• [Work request]
Search the entries for lines that contain the word "Configure", and report each one found.

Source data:
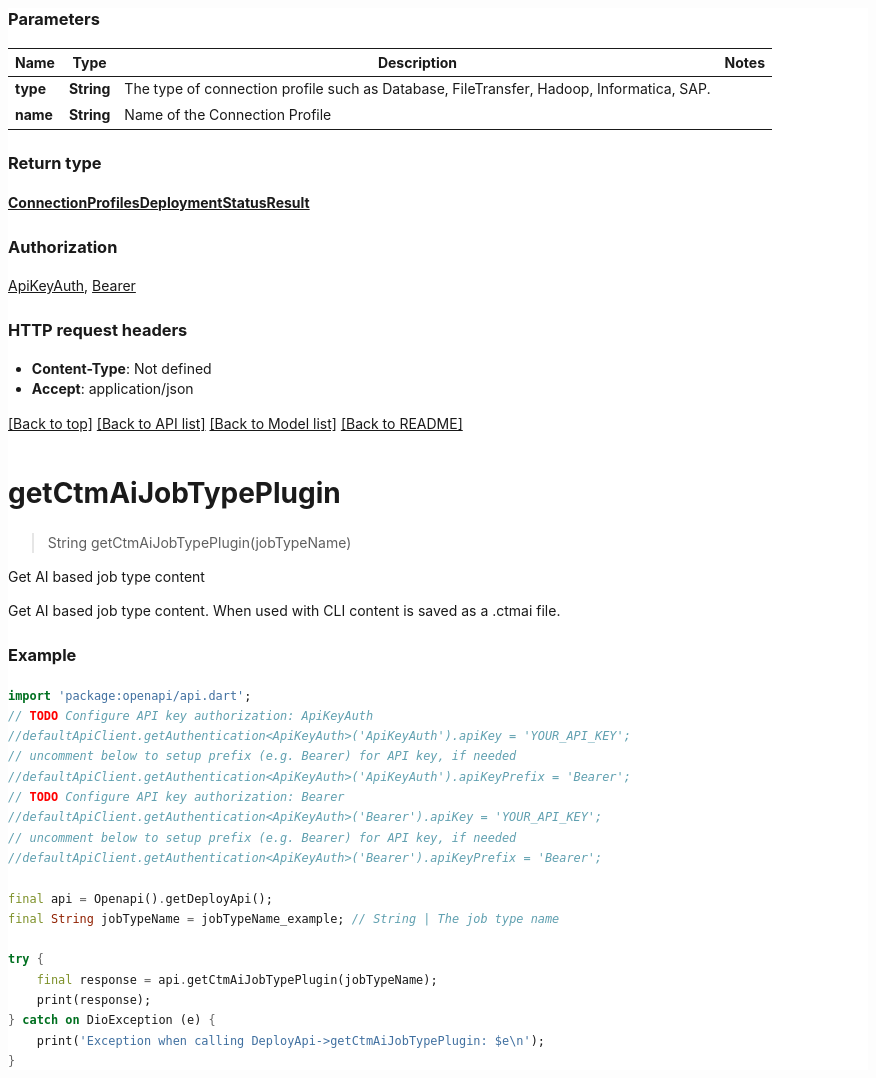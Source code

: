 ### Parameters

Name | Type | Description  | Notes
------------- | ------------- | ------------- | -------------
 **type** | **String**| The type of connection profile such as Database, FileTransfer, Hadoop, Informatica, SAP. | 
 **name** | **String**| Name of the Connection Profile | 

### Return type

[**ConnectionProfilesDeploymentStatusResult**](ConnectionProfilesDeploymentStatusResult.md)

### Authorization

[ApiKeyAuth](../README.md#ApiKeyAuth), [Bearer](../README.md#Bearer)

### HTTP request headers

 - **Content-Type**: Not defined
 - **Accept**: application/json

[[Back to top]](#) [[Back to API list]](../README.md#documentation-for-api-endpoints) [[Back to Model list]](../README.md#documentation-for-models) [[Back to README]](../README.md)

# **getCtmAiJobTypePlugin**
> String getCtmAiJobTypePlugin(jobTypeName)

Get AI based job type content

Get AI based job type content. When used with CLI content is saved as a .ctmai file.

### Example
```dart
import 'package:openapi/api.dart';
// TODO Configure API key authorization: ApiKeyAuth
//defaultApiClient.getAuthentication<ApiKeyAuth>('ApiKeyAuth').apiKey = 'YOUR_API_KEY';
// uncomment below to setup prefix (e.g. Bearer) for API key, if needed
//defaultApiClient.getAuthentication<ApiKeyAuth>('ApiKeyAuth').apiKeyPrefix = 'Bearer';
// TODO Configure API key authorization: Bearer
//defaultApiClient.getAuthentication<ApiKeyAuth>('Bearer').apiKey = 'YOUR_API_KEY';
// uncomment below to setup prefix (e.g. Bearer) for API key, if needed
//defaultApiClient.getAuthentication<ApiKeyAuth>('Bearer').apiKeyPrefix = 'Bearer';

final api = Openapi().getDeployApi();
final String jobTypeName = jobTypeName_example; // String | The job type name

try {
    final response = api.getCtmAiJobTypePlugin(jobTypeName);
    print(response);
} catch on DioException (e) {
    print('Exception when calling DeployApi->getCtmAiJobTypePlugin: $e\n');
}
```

• [Task response]
// TODO Configure API key authorization: ApiKeyAuth
// TODO Configure API key authorization: Bearer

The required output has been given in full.